The inversion of the 2-year to 10-year spread – which is when the 2-year government bond yields a higher return than the 10-year government bond – is seen as a harbinger for recessions. This is because the inversion has predicted the previous recessions of 1981, 1991, 2001, 2008, and 2020 (although COVID-19 was the catalyst for 2020). Nonetheless, investors watching the curve would’ve been ready for a recession despite whatever the true catalyst was.

An inverted yield curve is an unusual event because, logically, investors should want to receive a higher return on long-term investments than on short-term ones.

However, when investors begin to have a negative outlook on the economy, it causes them to start parking their money in bonds which pushes the yields down. More specifically, investors start buying up longer-term bonds. The logic behind this is that recessions last an average of 18 months. Therefore, investors can at least theoretically guarantee an income over that period.

Furthermore, when looking at lending activities, financial institutions “borrow short and lend long,” meaning they will borrow a short-dated loan because it should have a lower interest rate and lend at a longer time frame at a higher rate. The spread between the borrowing and the lending is the profit. A flattening yield curve reduces lending profits, which may lead to reduced lending activity.

Does an inverted 2-year and 10-year spread guarantee a recession? The answer is no because the yield has inverted twice without it being followed by a recession.

Why the 3-Month and 10-Year Spread is a Superior Indicator

Although most investors continuously watch the 2-and-10 spread, they often overlook the spread between the 3-month and the 10-year bonds.

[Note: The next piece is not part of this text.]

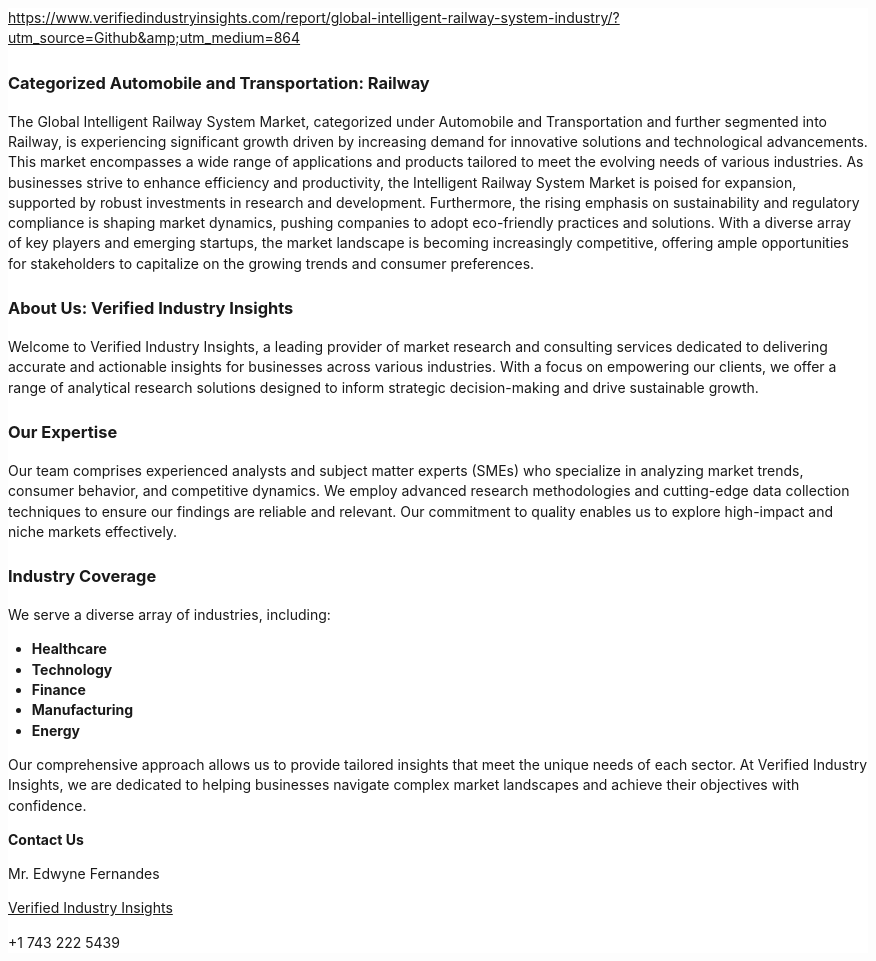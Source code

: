 </strong><a href="https://www.verifiedindustryinsights.com/report/global-intelligent-railway-system-industry/?utm_source=Github&amp;utm_medium=864">https://www.verifiedindustryinsights.com/report/global-intelligent-railway-system-industry/?utm_source=Github&amp;utm_medium=864</a>&nbsp;</p><h3>Categorized Automobile and Transportation: Railway </h3><p>The Global Intelligent Railway System Market, categorized under Automobile and Transportation and further segmented into Railway, is experiencing significant growth driven by increasing demand for innovative solutions and technological advancements. This market encompasses a wide range of applications and products tailored to meet the evolving needs of various industries. As businesses strive to enhance efficiency and productivity, the Intelligent Railway System Market is poised for expansion, supported by robust investments in research and development. Furthermore, the rising emphasis on sustainability and regulatory compliance is shaping market dynamics, pushing companies to adopt eco-friendly practices and solutions. With a diverse array of key players and emerging startups, the market landscape is becoming increasingly competitive, offering ample opportunities for stakeholders to capitalize on the growing trends and consumer preferences.</p><h3>About Us: Verified Industry Insights</h3><p>Welcome to Verified Industry Insights, a leading provider of market research and consulting services dedicated to delivering accurate and actionable insights for businesses across various industries. With a focus on empowering our clients, we offer a range of analytical research solutions designed to inform strategic decision-making and drive sustainable growth.</p><h3>Our Expertise</h3><p>Our team comprises experienced analysts and subject matter experts (SMEs) who specialize in analyzing market trends, consumer behavior, and competitive dynamics. We employ advanced research methodologies and cutting-edge data collection techniques to ensure our findings are reliable and relevant. Our commitment to quality enables us to explore high-impact and niche markets effectively.</p><h3>Industry Coverage</h3><p>We serve a diverse array of industries, including:</p><ul><li><strong>Healthcare</strong></li><li><strong>Technology</strong></li><li><strong>Finance</strong></li><li><strong>Manufacturing</strong></li><li><strong>Energy</strong></li></ul><p>Our comprehensive approach allows us to provide tailored insights that meet the unique needs of each sector. At Verified Industry Insights, we are dedicated to helping businesses navigate complex market landscapes and achieve their objectives with confidence.</p><p><strong>Contact Us</strong></p><p>Mr. Edwyne Fernandes</p><p><a href="https://www.verifiedindustryinsights.com/">Verified Industry Insights</a></p><p>+1 743 222 5439</p>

Unlike the 2-10 spread, which has been wrong twice, a 3-month and 10-year inversion has never been wrong so far. All 8 of the recessions in the US since 1970 (up through 2020) have been preceded by an inverted yield curve (10-year vs. 3-month).

Yield Curve

Wikipedia Yield Curve

The reason for this is likely because the 3-month yield closely follows the Federal Funds Rate, which is the interest rate that banks charge each other to borrow or lend excess reserves overnight. For the 3-month yield to climb higher than the 10-year yield, it means the Federal Reserve has raised the Federal Funds rate above the 10-year yield.

Since the 10-year yield is often used as a proxy for long-term growth expectations, an even higher Federal Funds rate means that the cost of borrowing is higher than the expected growth rate. In our view, this would suggest that the Federal Reserve has tightened too much, thus, eventually leading to a recession.

This leads to the expression, “Bull markets don’t die of old age, but rather they’re killed by the Federal Reserve.”

Currently, the spread between the 3-month and the 10-year is very wide since the Federal Funds Rate is still 0.25-0.50%. At the time of this writing, the 3-month yield is 0.53%, while the 10-year yield is 2.38%. However, the market is expecting the Federal Funds Rate to climb very quickly based on the Fed Funds Futures contracts.

The market expects it to be 2.49% by January 2023 (calculated as 100 – 97.51), which is less than a year away.

Fed Funds Rate January 2023

Yahoo Finance

If the 10-year yield remains near its current levels, then we could see an inversion in January. With a lag time between 6-17 months from inversion to recession, we would likely see a recession by mid-2023 to mid-2024. However, that’s if the inversion happens.

Final Thoughts

As a result, we currently don’t see a recession in the cards for 2022. A more likely scenario is that we simply see a slowdown in growth, and that high-quality stocks that can perform well in all market conditions will likely outperform.